● **Exercise prompt**
Output should begin at the line holding "May 19 2019\\" and end at the last line of the entries; print those lines verbatim and no others.

● **Supplied records**

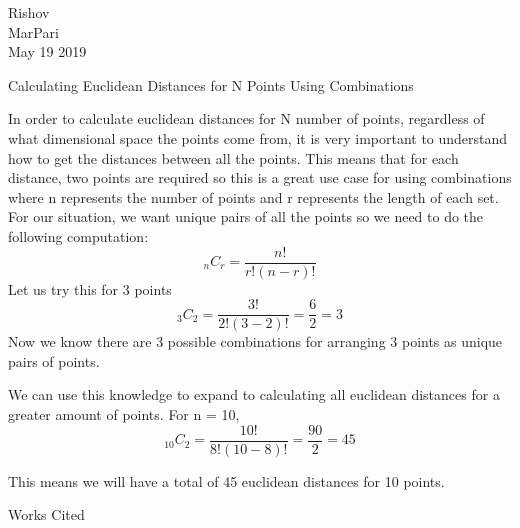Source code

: \documentclass[12pt]{article}
\newenvironment{workscited}{\newpage \begin{center} Works Cited \end{center}}{\newpage }
\begin{document}
\begin{flushleft}

Rishov\\
MarPari\\
May 19 2019\\


\begin{center}
Calculating Euclidean Distances for N Points Using Combinations
\end{center}


\setlength{\parindent}{0.5in}
In order to calculate euclidean distances for N number of points, regardless of what  dimensional space the points come from, it is very important to understand how to get the distances between all the points. This means that for each distance, two points are required so this is a great use case for using combinations where n represents the number of points and r represents the length of each set. For our situation, we want unique pairs of all the points so we need to do the following computation:
$$ _nC_r = \frac{n!}{r!(n-r)!} $$
Let us try this for 3 points
$$ _3C_2 = \frac{3!}{2!(3-2)!} = \frac{6}{2} = 3 $$
Now we know there are 3 possible combinations for arranging 3 points as unique pairs of points.

We can use this knowledge to expand to calculating all euclidean distances for a greater amount of points.
For n = 10,
$$ _{10}C_2 = \frac{10!}{8!(10-8)!} = \frac{90}{2} = 45 $$

This means we will have a total of 45 euclidean distances for 10 points.



\setlength{\parindent}{0.5in}


\begin{workscited}



\end{workscited}

\end{flushleft}
\end{document}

● **Problem solution**
May 19 2019\\


\begin{center}
Calculating Euclidean Distances for N Points Using Combinations
\end{center}


\setlength{\parindent}{0.5in}
In order to calculate euclidean distances for N number of points, regardless of what  dimensional space the points come from, it is very important to understand how to get the distances between all the points. This means that for each distance, two points are required so this is a great use case for using combinations where n represents the number of points and r represents the length of each set. For our situation, we want unique pairs of all the points so we need to do the following computation:
$$ _nC_r = \frac{n!}{r!(n-r)!} $$
Let us try this for 3 points
$$ _3C_2 = \frac{3!}{2!(3-2)!} = \frac{6}{2} = 3 $$
Now we know there are 3 possible combinations for arranging 3 points as unique pairs of points.

We can use this knowledge to expand to calculating all euclidean distances for a greater amount of points.
For n = 10,
$$ _{10}C_2 = \frac{10!}{8!(10-8)!} = \frac{90}{2} = 45 $$

This means we will have a total of 45 euclidean distances for 10 points.



\setlength{\parindent}{0.5in}


\begin{workscited}



\end{workscited}

\end{flushleft}
\end{document}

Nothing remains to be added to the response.